The doors open, and I make my way up the platform and out onto the pavement outside Richmond station.

It’s getting on for Autumn (Fall, North-American friends) so as I emerge I pull my coat collar close, and hurry up the high street towards Velocity Towers.

Though my brain is still waking up, it already knows one thing for sure – it absolutely has to have coffee in the next 5 minutes or it’s hitting the emergency stop button.

So I scan the high street for coffee, so I can find some coffee, and then drink all the coffee. But as my eyes pan across the shopfronts my eyes fall on a business I’ve never seen before.

I take a moment to breathe this in.

I look again.

It’s still called ‘Foot Solutions’.

So, okay. What the hell does this mean?

Is it a shop that exclusively sells methods of doing things using only feet?
Is it a shop that sells solutions for your feet?

If it is a shop that sells ‘solutions for your feet’, what does that mean?
Is it drugs? Massages? Creams? Perhaps feet are puzzles just waiting to be solved.
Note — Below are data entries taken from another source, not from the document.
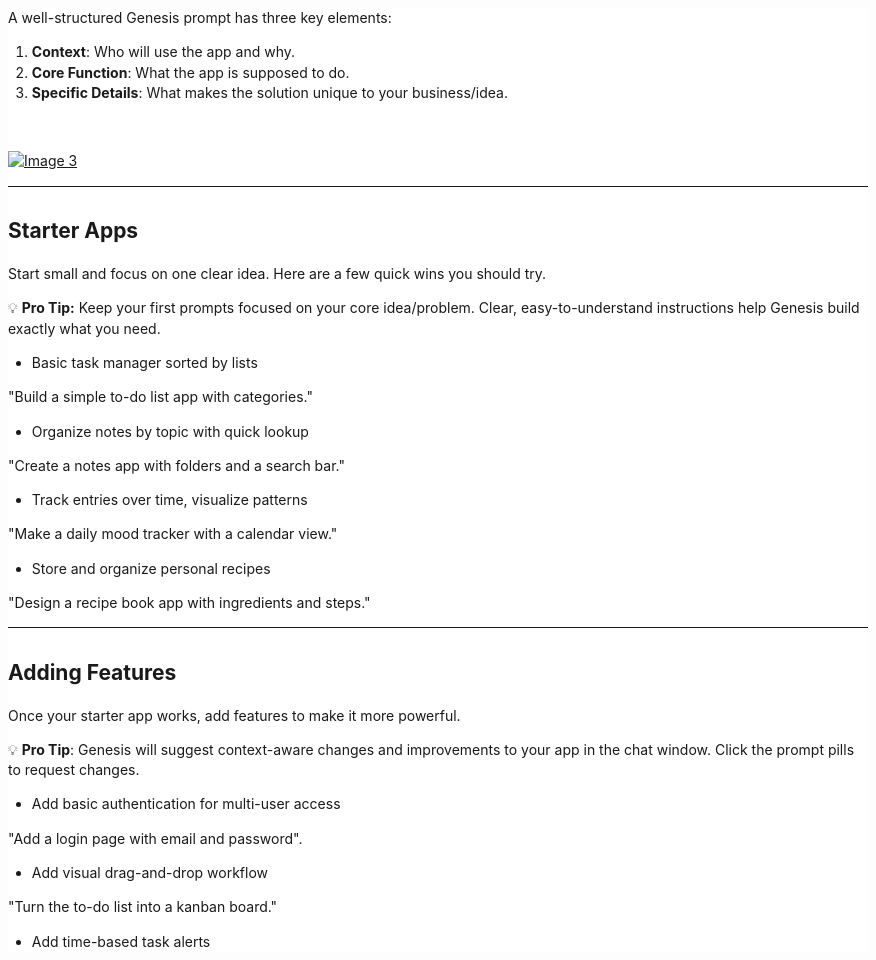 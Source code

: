 A well-structured Genesis prompt has three key elements:

1.   **Context**: Who will use the app and why. 
2.   **Core Function**: What the app is supposed to do. 
3.   **Specific Details**: What makes the solution unique to your business/idea. 

​

[![Image 3](https://downloads.intercomcdn.com/i/o/plyqw4hf/1677082992/5e1076b79826494ab4083317cfab/genesis-prompt-guide.png?expires=1757790000&signature=0ba4e7b07e61b905158cde5ceb96cd01d5ccc722e13a5eb8627d16f52c64d45a&req=dSYgEcl2n4hWW%2FMW1HO4zXXJawKa%2BBbPxI2d8l3T6Ie9vsHItEZiq%2FNVwrCE%0ARp4TLfepPplOtYFSEoo%3D%0A)](https://downloads.intercomcdn.com/i/o/plyqw4hf/1677082992/5e1076b79826494ab4083317cfab/genesis-prompt-guide.png?expires=1757790000&signature=0ba4e7b07e61b905158cde5ceb96cd01d5ccc722e13a5eb8627d16f52c64d45a&req=dSYgEcl2n4hWW%2FMW1HO4zXXJawKa%2BBbPxI2d8l3T6Ie9vsHItEZiq%2FNVwrCE%0ARp4TLfepPplOtYFSEoo%3D%0A)

* * *

**Starter Apps**
----------------

Start small and focus on one clear idea. Here are a few quick wins you should try.

💡 **Pro Tip:** Keep your first prompts focused on your core idea/problem. Clear, easy-to-understand instructions help Genesis build exactly what you need.

*   Basic task manager sorted by lists 

"Build a simple to-do list app with categories."

*   Organize notes by topic with quick lookup 

"Create a notes app with folders and a search bar."

*   Track entries over time, visualize patterns 

"Make a daily mood tracker with a calendar view."

*   Store and organize personal recipes 

"Design a recipe book app with ingredients and steps."

* * *

**Adding Features**
-------------------

Once your starter app works, add features to make it more powerful.

💡 **Pro Tip**: Genesis will suggest context-aware changes and improvements to your app in the chat window. Click the prompt pills to request changes.

*   Add basic authentication for multi-user access 

"Add a login page with email and password".

*   Add visual drag-and-drop workflow 

"Turn the to-do list into a kanban board."

*   Add time-based task alerts 
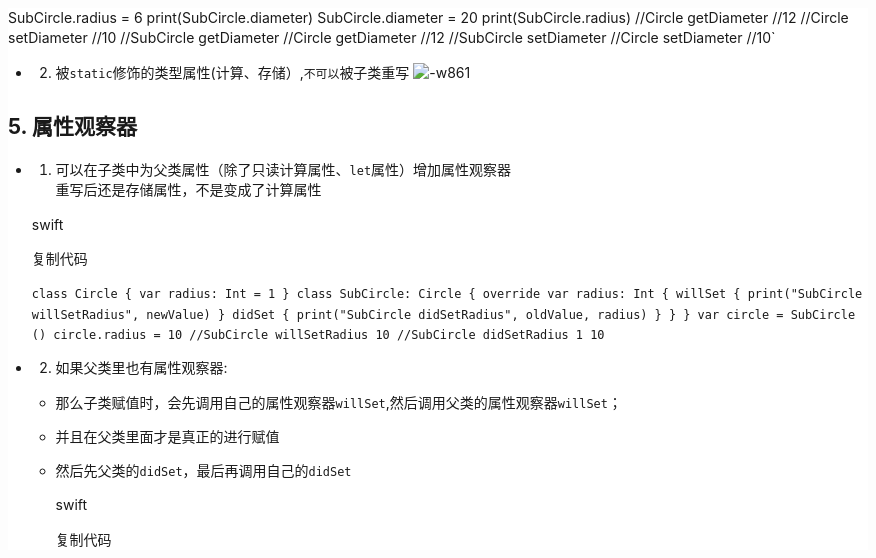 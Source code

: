 SubCircle.radius = 6
print(SubCircle.diameter)
SubCircle.diameter = 20
print(SubCircle.radius)
//Circle getDiameter
//12
//Circle setDiameter
//10
//SubCircle getDiameter
//Circle getDiameter
//12
//SubCircle setDiameter
//Circle setDiameter
//10` 

*   2.  被`static`修饰的类型属性(计算、存储）,`不可以`被子类重写 ![-w861](https://p3-juejin.byteimg.com/tos-cn-i-k3u1fbpfcp/18f27d1f7ebf4f45bb65dbaa2063f0cf~tplv-k3u1fbpfcp-zoom-in-crop-mark:1512:0:0:0.awebp)

5\. 属性观察器
---------

*   1.  可以在子类中为父类属性（除了只读计算属性、`let`属性）增加属性观察器  
        重写后还是存储属性，不是变成了计算属性
    
    swift
    
    复制代码
    
    `class Circle {
     var radius: Int = 1
    }
    class SubCircle: Circle {
     override var radius: Int {
     willSet {
     print("SubCircle willSetRadius", newValue)
     }
     didSet {
     print("SubCircle didSetRadius", oldValue, radius)
     }
     }
    }
    var circle = SubCircle()
    circle.radius = 10
    //SubCircle willSetRadius 10
    //SubCircle didSetRadius 1 10` 
    
*   2.  如果父类里也有属性观察器:
    
    *   那么子类赋值时，会先调用自己的属性观察器`willSet`,然后调用父类的属性观察器`willSet`；
    *   并且在父类里面才是真正的进行赋值
    *   然后先父类的`didSet`，最后再调用自己的`didSet`
        
        swift
        
        复制代码
        
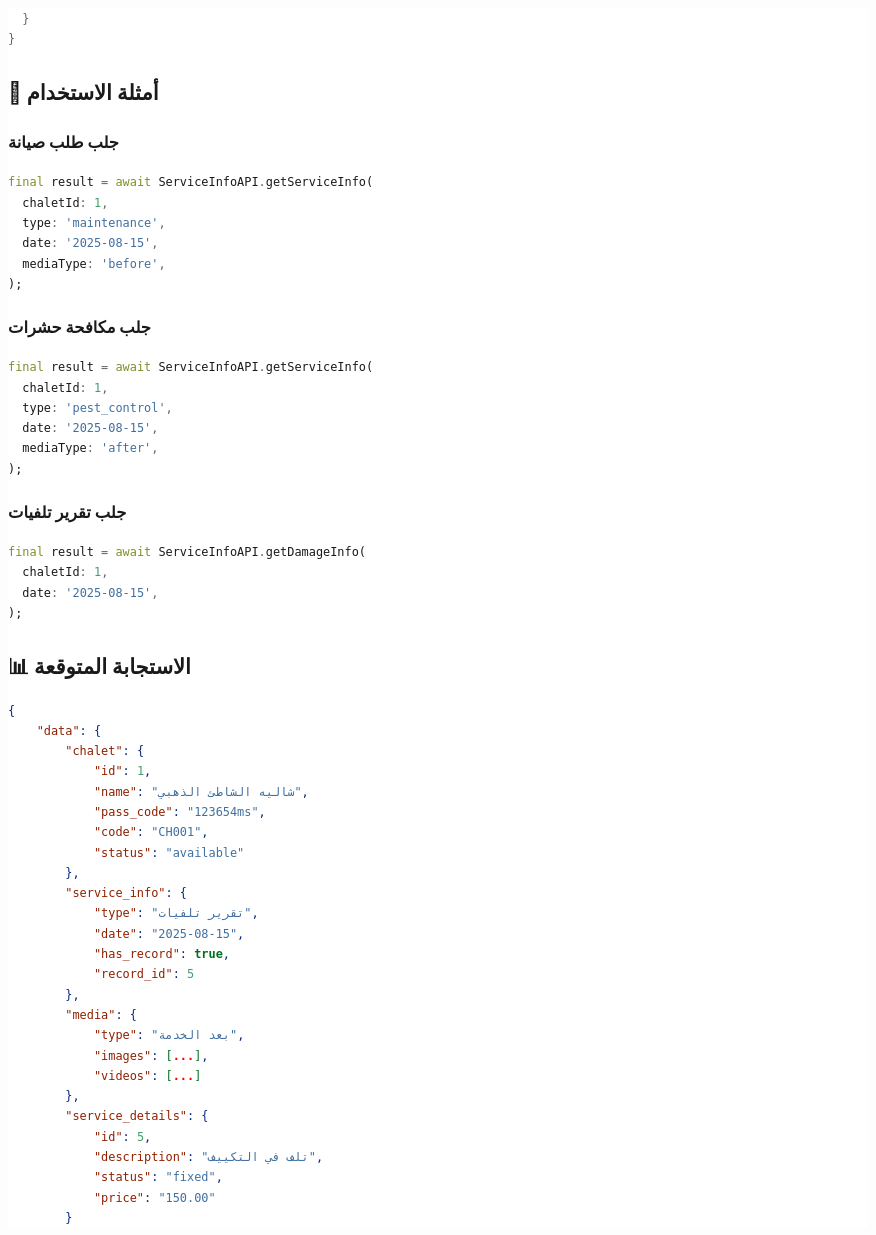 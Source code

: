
 ```dart
  }
}
```

## 🎯 أمثلة الاستخدام

### جلب طلب صيانة
```dart
final result = await ServiceInfoAPI.getServiceInfo(
  chaletId: 1,
  type: 'maintenance',
  date: '2025-08-15',
  mediaType: 'before',
);
```

### جلب مكافحة حشرات
```dart
final result = await ServiceInfoAPI.getServiceInfo(
  chaletId: 1,
  type: 'pest_control',
  date: '2025-08-15',
  mediaType: 'after',
);
```

### جلب تقرير تلفيات
```dart
final result = await ServiceInfoAPI.getDamageInfo(
  chaletId: 1,
  date: '2025-08-15',
);
```

## 📊 الاستجابة المتوقعة

```json
{
    "data": {
        "chalet": {
            "id": 1,
            "name": "شاليه الشاطئ الذهبي",
            "pass_code": "123654ms",
            "code": "CH001",
            "status": "available"
        },
        "service_info": {
            "type": "تقرير تلفيات",
            "date": "2025-08-15",
            "has_record": true,
            "record_id": 5
        },
        "media": {
            "type": "بعد الخدمة",
            "images": [...],
            "videos": [...]
        },
        "service_details": {
            "id": 5,
            "description": "تلف في التكييف",
            "status": "fixed",
            "price": "150.00"
        }
``` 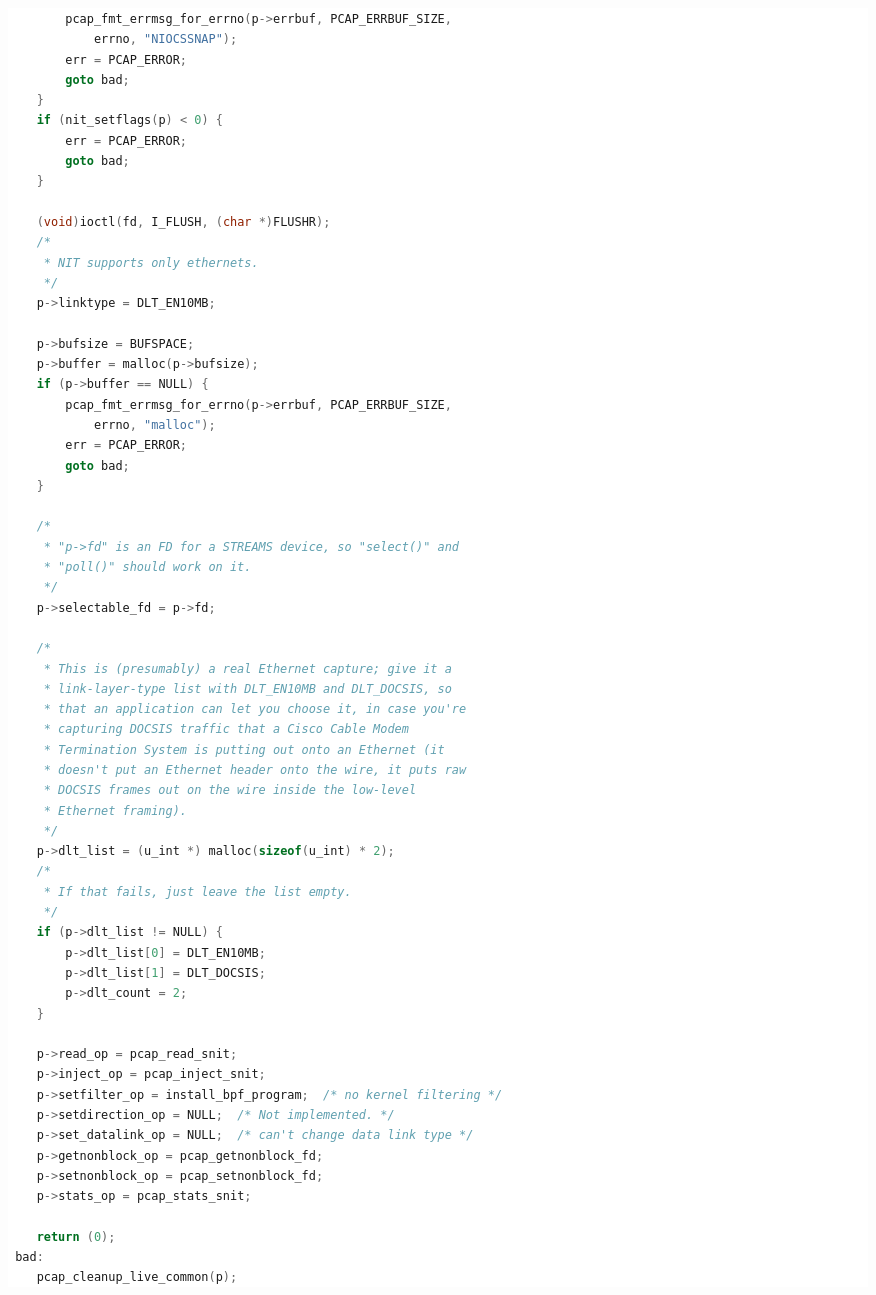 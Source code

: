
 ```cpp
		pcap_fmt_errmsg_for_errno(p->errbuf, PCAP_ERRBUF_SIZE,
		    errno, "NIOCSSNAP");
		err = PCAP_ERROR;
		goto bad;
	}
	if (nit_setflags(p) < 0) {
		err = PCAP_ERROR;
		goto bad;
	}

	(void)ioctl(fd, I_FLUSH, (char *)FLUSHR);
	/*
	 * NIT supports only ethernets.
	 */
	p->linktype = DLT_EN10MB;

	p->bufsize = BUFSPACE;
	p->buffer = malloc(p->bufsize);
	if (p->buffer == NULL) {
		pcap_fmt_errmsg_for_errno(p->errbuf, PCAP_ERRBUF_SIZE,
		    errno, "malloc");
		err = PCAP_ERROR;
		goto bad;
	}

	/*
	 * "p->fd" is an FD for a STREAMS device, so "select()" and
	 * "poll()" should work on it.
	 */
	p->selectable_fd = p->fd;

	/*
	 * This is (presumably) a real Ethernet capture; give it a
	 * link-layer-type list with DLT_EN10MB and DLT_DOCSIS, so
	 * that an application can let you choose it, in case you're
	 * capturing DOCSIS traffic that a Cisco Cable Modem
	 * Termination System is putting out onto an Ethernet (it
	 * doesn't put an Ethernet header onto the wire, it puts raw
	 * DOCSIS frames out on the wire inside the low-level
	 * Ethernet framing).
	 */
	p->dlt_list = (u_int *) malloc(sizeof(u_int) * 2);
	/*
	 * If that fails, just leave the list empty.
	 */
	if (p->dlt_list != NULL) {
		p->dlt_list[0] = DLT_EN10MB;
		p->dlt_list[1] = DLT_DOCSIS;
		p->dlt_count = 2;
	}

	p->read_op = pcap_read_snit;
	p->inject_op = pcap_inject_snit;
	p->setfilter_op = install_bpf_program;	/* no kernel filtering */
	p->setdirection_op = NULL;	/* Not implemented. */
	p->set_datalink_op = NULL;	/* can't change data link type */
	p->getnonblock_op = pcap_getnonblock_fd;
	p->setnonblock_op = pcap_setnonblock_fd;
	p->stats_op = pcap_stats_snit;

	return (0);
 bad:
	pcap_cleanup_live_common(p);
```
Baffled, I make my way into the office to mull it over.
And now I’m here, writing it over.

I think the shop struck me because I see the word ‘solutions’ a lot at Velocity.

It’s a staple of the B2B tech world* and probably a word I’ve used even today.
But I do have a problem with it. And it’s because it’s unclear.

(And also a bit of a cop-out.)

Here’s why.

Let’s say I’m the guy who’s just invented sliced bread.

First, you’re most welcome. Second, what this actually means is I’ve invented some sort of cutting device.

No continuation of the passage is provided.